WHAT YOU ARE ASKED TO DO: From the listing below, copy out every line where the word "第二行用于存放狗队列" appears.

INPUT DATA:

┌────────

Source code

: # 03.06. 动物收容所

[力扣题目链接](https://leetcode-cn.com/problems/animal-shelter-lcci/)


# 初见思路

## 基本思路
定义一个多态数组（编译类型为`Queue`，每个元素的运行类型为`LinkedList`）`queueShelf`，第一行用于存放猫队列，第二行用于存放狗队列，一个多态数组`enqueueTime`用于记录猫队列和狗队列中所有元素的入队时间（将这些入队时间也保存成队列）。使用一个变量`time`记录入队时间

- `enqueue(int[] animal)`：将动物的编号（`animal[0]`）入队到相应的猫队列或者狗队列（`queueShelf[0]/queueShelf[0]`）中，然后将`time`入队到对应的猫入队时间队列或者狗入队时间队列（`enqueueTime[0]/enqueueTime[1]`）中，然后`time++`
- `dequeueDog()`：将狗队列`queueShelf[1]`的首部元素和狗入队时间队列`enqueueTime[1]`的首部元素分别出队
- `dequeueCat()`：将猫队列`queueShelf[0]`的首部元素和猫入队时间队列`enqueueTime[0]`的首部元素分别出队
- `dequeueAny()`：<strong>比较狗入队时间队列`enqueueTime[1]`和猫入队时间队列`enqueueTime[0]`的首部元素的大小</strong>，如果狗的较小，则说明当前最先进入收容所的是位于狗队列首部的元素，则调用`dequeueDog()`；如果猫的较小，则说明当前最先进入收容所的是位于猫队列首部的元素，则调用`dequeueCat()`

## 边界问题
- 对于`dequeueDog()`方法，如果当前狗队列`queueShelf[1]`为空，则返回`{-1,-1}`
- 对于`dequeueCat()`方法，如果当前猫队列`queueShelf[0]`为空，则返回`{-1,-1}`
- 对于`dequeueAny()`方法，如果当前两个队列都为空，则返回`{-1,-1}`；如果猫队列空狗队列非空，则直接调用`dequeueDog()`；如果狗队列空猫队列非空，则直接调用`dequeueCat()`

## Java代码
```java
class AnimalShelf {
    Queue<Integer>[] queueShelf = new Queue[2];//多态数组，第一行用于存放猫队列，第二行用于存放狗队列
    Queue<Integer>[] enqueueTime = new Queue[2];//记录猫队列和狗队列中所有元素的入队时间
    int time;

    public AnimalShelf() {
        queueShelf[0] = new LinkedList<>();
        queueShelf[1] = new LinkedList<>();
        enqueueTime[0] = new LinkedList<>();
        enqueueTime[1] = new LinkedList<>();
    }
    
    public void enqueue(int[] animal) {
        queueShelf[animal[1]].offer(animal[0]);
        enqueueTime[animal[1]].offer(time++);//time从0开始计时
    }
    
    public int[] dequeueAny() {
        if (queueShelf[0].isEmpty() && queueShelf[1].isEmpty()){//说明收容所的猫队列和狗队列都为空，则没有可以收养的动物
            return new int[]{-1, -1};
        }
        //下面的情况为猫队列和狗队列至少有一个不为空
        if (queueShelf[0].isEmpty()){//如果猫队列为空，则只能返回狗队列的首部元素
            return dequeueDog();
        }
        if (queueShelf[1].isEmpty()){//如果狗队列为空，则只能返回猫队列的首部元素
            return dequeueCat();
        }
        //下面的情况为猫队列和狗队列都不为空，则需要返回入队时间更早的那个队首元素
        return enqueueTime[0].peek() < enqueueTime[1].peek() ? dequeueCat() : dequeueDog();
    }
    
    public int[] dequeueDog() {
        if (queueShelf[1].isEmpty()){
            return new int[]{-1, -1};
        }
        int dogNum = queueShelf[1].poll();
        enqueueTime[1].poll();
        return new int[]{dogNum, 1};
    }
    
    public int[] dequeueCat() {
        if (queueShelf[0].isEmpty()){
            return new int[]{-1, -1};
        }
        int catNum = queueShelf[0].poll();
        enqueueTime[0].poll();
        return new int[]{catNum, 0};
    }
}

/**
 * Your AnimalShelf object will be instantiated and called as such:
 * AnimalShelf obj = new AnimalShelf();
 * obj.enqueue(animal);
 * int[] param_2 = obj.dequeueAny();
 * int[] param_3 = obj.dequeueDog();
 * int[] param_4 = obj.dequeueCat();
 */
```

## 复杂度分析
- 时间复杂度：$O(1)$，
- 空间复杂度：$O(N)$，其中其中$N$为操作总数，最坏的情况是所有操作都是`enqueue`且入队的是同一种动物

└────────

EXPECTED OUTPUT:
定义一个多态数组（编译类型为`Queue`，每个元素的运行类型为`LinkedList`）`queueShelf`，第一行用于存放猫队列，第二行用于存放狗队列，一个多态数组`enqueueTime`用于记录猫队列和狗队列中所有元素的入队时间（将这些入队时间也保存成队列）。使用一个变量`time`记录入队时间
    Queue<Integer>[] queueShelf = new Queue[2];//多态数组，第一行用于存放猫队列，第二行用于存放狗队列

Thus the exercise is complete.